Un día, recibía a un poderoso terrateniente que pretendía sobornarle, con artimañas y buenas palabras, pero que no lograba colmar sus intenciones al chocar con la inquebrantable honradez de Saturnino. Otro día, una hermosa señorita, joven e insinuante de carnes prietas, se presentaba para proponerle la recalificación de unas tierras que ella, pobrecita, agradecería al señor Alcalde con todo el calor y cariño del que fuera capaz. En honor a la memoria de su esposa difunta, Saturnino también tuvo que negarse. Algunos, sin embargo, trataban de comprar sus decisiones con regalos caros: un coche brillante bajo el sol de Agosto, ropa fina, tres jamos ibéricos, un tractor. En función de la proporción del favor buscado, así era el tamaño del presente.
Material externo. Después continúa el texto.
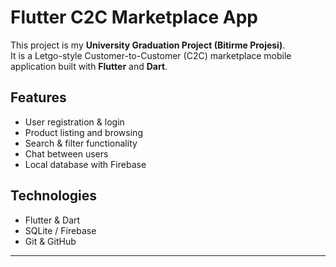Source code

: # Flutter C2C Marketplace App

This project is my  **University Graduation Project (Bitirme Projesi)**.  
It is a Letgo-style Customer-to-Customer (C2C) marketplace mobile application built with **Flutter** and **Dart**.  

## Features
- User registration & login
- Product listing and browsing
- Search & filter functionality
- Chat between users
- Local database with Firebase

## Technologies
- Flutter & Dart
- SQLite / Firebase
- Git & GitHub

---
Todos fueron devueltos por Saturnino, tan solo quedárselo ya habría alimentado la duda.
- Señor Alcalde, de unas semanas a esta parte le he encontrado serio y pensativo.- El Secretario le traía las actas y un café.
- Pensativo solamente, no tengo porque estar triste.
- ¡Por supuesto que no, señor! Su victoria fue abrumadora y su conciencia, la más limpia que recuerdo en mi corta carrera profesional.
- Gracias, Gustavo. Tú siempre tan amable…
- Y es que no es para menos, señor Alcalde. Me considero su gran admirador. Ya he escuchado en el pueblo, usted sabe que aquí todo se comenta, que usted solía tener una gran frase con la que coronaba muchas de sus tertulias: “Yo no tengo nada de qué arrepentirme” Le confieso que, al escucharla por primera vez, me pareció un tanto soberbia, pero ahora reconozco que estaba llena de verdad.
- Voy a salir a dar un paseo, te dejo al cargo.- Interrumpió abruptamente poniéndose en pie.

Saturnino se dirigió, como un día tuvo por costumbre, a sus páramos amados, hacia la Cistérniga, por los límites del cerrato, para vislumbrar el valle de Esgueva y el Duero después. Se detuvo entonces bajo un ciprés y, derrumbándose junto a sus raíces, se rindió a la dolorosa reflexión de lo acontecido.

Tal vez, y sólo tal vez, aquella famosa frase suya sí era soberbia, aunque él siempre hubiese querido disfrazarla de humildad y transparencia. Tal vez, y sólo tal vez, en él sí había avaricia y lujuria. Sí miró los pechos de la joven insinuante, sí los deseó. Sí fantaseó con montarse en aquel automóvil último modelo y en vestirse como un señor.

Aquellos impulsos, seguramente, habían estado adormecidos por la necesidad y el trabajo extenuante, pero no eran nuevos, eran incluso más antiguos que él. El poder político había sembrado la semilla y ahora veía crecer la planta trepadora que amenazaba con ahogar su voluntad. Tenía miedo, por primera vez, de sí mismo, pues había descubierto con dolor que podía más la bajeza del hombre, que las buenas intenciones. Bajezas que atormentan el alma, alma humana y limitada.